Over 30 years as a visual journalist Jason Oxenham has told the stories of thousands of Kiwis. He now finds himself on the other side of the lens.

“The failure of this Government to provide access to modern medicines for these patients is wrecking lives and families, as Kiwis with blood cancer are left to deteriorate or die whilst waiting for treatments that are readily available in similar and often poorer nations,” the letter read.

“There is a lot to be said for Governmental economic thriftiness — except when underinvestment fails to deliver the desired outcome and costs human lives. Although medicines comprise a relatively small percentage of total health expenditure, excessively tight constraints on their provision in New Zealand has become a chokepoint that is seriously undermining patient outcomes, particularly those of blood cancer patients.”

Last year, the Government was pressured to fulfil its commitment to fund 13 cancer drugs promised by National on the election campaign.

It chose not to do so in Budget 2024, but after public pressure borrowed $600m from this year’s Budget to do so.

The cost of the policy was inflated from National’s election promise due to having to fund all drugs which were ranked above the 13 on Pharmac’s waitlist.

No blood cancer medicines were among the 13 promised as the Cancer Control agency was yet to produce a report outlining what New Zealand was lacking at the time National made the promise.

However Shane Reti, who was at the time National’s health spokesman at the time, did specifically say the party had not forgotten blood cancers.

“So again we are sending out a signal to people with Myeloma and the people with Leukemia, we understand, we haven’t forgotten you. We just need that piece of work to be done by the Cancer Control Agency,” he said.

Patient Advocate Malcolm Mulholland says that was interpreted blood cancer patients as a promise of equivalent treatment.

Health Minister Simeon Brown.
Health Minister Simeon Brown.

“The former minister of health, Shane Reti, said blood cancers, we have not forgotten you. So, people with blood cancer interpreted that as a promise and that’s a promise this Government have to deliver on.”

The Cancer Control Agency released the report last October, which found 12 blood cancer treatments funded in Australia but not here would have significant clinical benefit to New Zealanders.

When Stuff asked Health Minister Simeon Brown whether he would commit to funding blood cancer medicines, he referred back to the $600m announced last year.

“What we’ve committed to is what we provided in last year’s Budget which was $600m more over four years.”

But with Thursday’s release of a consultation on asthma inhalers, marking the final announcement related to the Government’s funding boost, and only about 180 of the 21,000 blood cancer patients having benefitted from drugs funded out of that pool, Tiedemann says that response amounts to a broken promise.
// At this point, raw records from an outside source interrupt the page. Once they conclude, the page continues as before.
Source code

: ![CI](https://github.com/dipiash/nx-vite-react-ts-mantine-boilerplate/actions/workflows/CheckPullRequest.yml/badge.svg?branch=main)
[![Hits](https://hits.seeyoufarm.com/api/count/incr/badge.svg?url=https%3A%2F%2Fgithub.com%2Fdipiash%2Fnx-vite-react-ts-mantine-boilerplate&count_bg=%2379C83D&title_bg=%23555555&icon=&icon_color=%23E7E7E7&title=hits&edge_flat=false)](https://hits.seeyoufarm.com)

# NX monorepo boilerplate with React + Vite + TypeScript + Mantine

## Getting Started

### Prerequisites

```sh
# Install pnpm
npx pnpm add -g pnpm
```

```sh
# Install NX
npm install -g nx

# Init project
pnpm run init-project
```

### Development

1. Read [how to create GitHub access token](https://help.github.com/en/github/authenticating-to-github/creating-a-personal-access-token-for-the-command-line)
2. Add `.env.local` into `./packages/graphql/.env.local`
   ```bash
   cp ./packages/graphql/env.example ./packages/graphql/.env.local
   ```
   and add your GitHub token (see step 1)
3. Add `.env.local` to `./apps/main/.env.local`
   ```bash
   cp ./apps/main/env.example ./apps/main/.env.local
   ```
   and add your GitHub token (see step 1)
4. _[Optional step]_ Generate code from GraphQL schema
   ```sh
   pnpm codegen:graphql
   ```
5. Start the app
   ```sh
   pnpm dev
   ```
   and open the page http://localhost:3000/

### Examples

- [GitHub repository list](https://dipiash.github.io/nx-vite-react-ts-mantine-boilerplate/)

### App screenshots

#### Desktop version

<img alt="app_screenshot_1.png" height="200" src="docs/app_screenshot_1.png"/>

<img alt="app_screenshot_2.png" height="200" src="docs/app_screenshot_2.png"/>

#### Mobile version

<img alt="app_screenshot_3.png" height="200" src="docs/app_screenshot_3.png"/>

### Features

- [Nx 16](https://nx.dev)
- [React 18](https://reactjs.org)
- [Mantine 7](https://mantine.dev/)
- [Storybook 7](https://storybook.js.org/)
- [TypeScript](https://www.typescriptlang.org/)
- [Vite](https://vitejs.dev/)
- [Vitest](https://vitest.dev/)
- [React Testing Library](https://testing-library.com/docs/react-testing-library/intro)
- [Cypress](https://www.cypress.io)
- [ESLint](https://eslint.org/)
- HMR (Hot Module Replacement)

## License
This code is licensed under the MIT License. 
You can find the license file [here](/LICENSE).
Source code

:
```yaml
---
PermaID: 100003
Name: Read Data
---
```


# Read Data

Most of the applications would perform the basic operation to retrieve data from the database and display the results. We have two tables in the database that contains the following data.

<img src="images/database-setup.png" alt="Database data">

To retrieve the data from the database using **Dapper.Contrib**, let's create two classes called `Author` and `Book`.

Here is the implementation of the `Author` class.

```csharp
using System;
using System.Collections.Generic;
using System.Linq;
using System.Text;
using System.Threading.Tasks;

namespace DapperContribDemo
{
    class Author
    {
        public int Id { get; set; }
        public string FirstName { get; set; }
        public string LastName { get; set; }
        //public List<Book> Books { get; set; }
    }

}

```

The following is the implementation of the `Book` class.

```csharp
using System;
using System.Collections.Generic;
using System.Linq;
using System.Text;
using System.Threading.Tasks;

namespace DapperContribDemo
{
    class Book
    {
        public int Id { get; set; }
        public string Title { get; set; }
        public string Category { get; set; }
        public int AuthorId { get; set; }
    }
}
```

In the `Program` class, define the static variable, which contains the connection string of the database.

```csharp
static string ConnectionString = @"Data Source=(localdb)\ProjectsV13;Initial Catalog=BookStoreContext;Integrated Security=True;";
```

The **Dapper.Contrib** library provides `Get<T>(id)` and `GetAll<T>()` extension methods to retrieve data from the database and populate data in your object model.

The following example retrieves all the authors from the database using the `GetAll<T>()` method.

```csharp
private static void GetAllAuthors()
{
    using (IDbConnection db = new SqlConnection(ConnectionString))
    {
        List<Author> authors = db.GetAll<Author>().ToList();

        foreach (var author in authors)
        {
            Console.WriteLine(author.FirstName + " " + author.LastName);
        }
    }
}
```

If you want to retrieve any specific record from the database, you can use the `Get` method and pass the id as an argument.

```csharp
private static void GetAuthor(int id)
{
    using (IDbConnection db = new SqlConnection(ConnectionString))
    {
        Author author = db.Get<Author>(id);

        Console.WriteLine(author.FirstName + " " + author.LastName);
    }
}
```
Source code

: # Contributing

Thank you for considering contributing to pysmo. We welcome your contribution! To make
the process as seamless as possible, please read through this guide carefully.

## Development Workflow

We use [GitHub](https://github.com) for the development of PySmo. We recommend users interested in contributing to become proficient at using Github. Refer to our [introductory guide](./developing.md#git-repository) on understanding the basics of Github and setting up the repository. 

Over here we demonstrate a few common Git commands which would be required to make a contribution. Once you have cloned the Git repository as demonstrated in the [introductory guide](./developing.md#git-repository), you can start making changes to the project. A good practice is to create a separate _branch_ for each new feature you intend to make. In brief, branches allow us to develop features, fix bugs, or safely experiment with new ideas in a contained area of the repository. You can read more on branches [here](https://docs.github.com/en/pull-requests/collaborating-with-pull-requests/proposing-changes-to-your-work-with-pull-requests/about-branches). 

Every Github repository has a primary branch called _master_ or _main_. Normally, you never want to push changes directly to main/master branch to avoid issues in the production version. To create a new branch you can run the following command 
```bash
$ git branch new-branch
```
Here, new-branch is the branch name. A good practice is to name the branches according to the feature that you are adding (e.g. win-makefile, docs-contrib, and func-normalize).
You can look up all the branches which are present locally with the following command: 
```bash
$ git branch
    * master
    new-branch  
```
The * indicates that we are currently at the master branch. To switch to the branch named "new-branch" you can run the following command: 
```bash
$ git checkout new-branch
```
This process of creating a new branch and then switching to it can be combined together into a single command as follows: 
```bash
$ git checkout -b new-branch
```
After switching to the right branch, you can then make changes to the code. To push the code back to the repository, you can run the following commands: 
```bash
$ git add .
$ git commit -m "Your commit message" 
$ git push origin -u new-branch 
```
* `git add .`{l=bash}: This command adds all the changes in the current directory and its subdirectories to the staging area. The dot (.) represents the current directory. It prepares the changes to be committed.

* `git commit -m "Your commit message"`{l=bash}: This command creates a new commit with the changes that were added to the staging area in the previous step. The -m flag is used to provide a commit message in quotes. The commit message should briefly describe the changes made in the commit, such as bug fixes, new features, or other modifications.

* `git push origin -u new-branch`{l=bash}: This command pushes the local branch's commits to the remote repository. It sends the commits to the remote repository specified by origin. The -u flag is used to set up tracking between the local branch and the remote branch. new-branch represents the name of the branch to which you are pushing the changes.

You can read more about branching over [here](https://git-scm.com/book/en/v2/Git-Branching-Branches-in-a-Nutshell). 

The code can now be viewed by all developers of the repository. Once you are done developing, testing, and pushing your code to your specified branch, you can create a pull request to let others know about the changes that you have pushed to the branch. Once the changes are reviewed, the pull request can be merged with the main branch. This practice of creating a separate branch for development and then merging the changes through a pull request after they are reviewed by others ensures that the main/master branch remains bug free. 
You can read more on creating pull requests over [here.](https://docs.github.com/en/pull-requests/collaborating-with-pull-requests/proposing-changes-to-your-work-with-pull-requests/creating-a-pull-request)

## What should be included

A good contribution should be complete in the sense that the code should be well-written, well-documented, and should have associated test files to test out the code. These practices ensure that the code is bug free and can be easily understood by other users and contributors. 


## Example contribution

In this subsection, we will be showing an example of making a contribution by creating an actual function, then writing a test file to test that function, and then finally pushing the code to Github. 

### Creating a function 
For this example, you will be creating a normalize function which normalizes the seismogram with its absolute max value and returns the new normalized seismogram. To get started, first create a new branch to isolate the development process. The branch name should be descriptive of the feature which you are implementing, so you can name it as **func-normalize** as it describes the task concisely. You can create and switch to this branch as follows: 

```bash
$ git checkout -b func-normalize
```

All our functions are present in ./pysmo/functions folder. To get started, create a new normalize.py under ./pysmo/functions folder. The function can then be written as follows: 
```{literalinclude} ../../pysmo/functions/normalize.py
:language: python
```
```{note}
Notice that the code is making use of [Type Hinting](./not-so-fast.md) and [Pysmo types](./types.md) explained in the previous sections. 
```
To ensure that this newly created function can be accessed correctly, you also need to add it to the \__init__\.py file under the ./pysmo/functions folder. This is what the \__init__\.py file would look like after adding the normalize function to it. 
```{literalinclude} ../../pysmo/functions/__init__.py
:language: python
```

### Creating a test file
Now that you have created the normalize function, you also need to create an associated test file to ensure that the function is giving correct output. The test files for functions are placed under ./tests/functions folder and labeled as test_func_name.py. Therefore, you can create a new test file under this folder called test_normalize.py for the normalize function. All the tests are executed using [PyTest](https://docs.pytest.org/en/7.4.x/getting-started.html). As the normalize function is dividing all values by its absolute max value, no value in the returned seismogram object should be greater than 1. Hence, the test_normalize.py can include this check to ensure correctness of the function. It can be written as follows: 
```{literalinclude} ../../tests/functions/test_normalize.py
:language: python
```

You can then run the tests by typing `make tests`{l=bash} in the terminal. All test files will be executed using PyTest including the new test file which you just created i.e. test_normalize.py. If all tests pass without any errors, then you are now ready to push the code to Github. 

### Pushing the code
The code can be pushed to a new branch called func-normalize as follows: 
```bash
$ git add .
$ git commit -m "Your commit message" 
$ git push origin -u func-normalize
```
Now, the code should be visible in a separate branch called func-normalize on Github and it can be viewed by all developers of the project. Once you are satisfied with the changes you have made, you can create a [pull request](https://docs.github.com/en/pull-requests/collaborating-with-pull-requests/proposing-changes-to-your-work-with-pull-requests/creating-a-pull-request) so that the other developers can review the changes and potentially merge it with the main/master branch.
He met with Brown a couple of weeks ago to again impress the importance of funding. “I think he made a show of listening. I think he took notes but he made no commitments to change anything,” he told Stuff.

Mulholland is warning the Government it will have to look patients in the eye as it delivers its Budget on May 22.

“As we’ve done year on year, we will be coming in the gallery and listening to the budget being read and I will have blood cancer patients with me, blood cancer patients who will be seeing whether they live, whether they die or whether or not they have to sell their house or shift to Australia.”

Tiedemann had a simple message: “Wake up, prime minister. New Zealanders are dying and suffering.”